* _What you have to do_
Copy all entries without alteration and skip the pictures they hold.

* _Data listing_
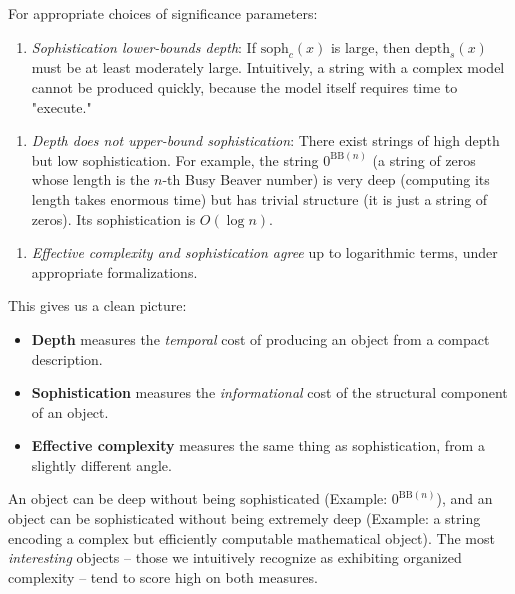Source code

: \begin{theorem}
For appropriate choices of significance parameters:
\end{theorem}

\begin{enumerate}
  \item \textit{Sophistication lower-bounds depth}: If $\text{soph}_c(x)$ is large, then $\text{depth}_s(x)$ must be at least moderately large. Intuitively, a string with a complex model cannot be produced quickly, because the model itself requires time to "execute."
\end{enumerate}

\begin{enumerate}
  \item \textit{Depth does not upper-bound sophistication}: There exist strings of high depth but low sophistication. For example, the string $0^{\text{BB}(n)}$ (a string of zeros whose length is the $n$-th Busy Beaver number) is very deep (computing its length takes enormous time) but has trivial structure (it is just a string of zeros). Its sophistication is $O(\log n)$.
\end{enumerate}

\begin{enumerate}
  \item \textit{Effective complexity and sophistication agree} up to logarithmic terms, under appropriate formalizations.
\end{enumerate}

This gives us a clean picture:

\begin{itemize}
  \item \textbf{Depth} measures the \textit{temporal} cost of producing an object from a compact description.
  \item \textbf{Sophistication} measures the \textit{informational} cost of the structural component of an object.
  \item \textbf{Effective complexity} measures the same thing as sophistication, from a slightly different angle.
\end{itemize}

An object can be deep without being sophisticated (Example: $0^{\text{BB}(n)}$), and an object can be sophisticated without being extremely deep (Example: a string encoding a complex but efficiently computable mathematical object). The most \textit{interesting} objects -- those we intuitively recognize as exhibiting organized complexity -- tend to score high on both measures.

* _The completed task_
Source code

: \begin{theorem}
For appropriate choices of significance parameters:
\end{theorem}

\begin{enumerate}
  \item \textit{Sophistication lower-bounds depth}: If $\text{soph}_c(x)$ is large, then $\text{depth}_s(x)$ must be at least moderately large. Intuitively, a string with a complex model cannot be produced quickly, because the model itself requires time to "execute."
\end{enumerate}

\begin{enumerate}
  \item \textit{Depth does not upper-bound sophistication}: There exist strings of high depth but low sophistication. For example, the string $0^{\text{BB}(n)}$ (a string of zeros whose length is the $n$-th Busy Beaver number) is very deep (computing its length takes enormous time) but has trivial structure (it is just a string of zeros). Its sophistication is $O(\log n)$.
\end{enumerate}

\begin{enumerate}
  \item \textit{Effective complexity and sophistication agree} up to logarithmic terms, under appropriate formalizations.
\end{enumerate}

This gives us a clean picture:

\begin{itemize}
  \item \textbf{Depth} measures the \textit{temporal} cost of producing an object from a compact description.
  \item \textbf{Sophistication} measures the \textit{informational} cost of the structural component of an object.
  \item \textbf{Effective complexity} measures the same thing as sophistication, from a slightly different angle.
\end{itemize}

An object can be deep without being sophisticated (Example: $0^{\text{BB}(n)}$), and an object can be sophisticated without being extremely deep (Example: a string encoding a complex but efficiently computable mathematical object). The most \textit{interesting} objects -- those we intuitively recognize as exhibiting organized complexity -- tend to score high on both measures.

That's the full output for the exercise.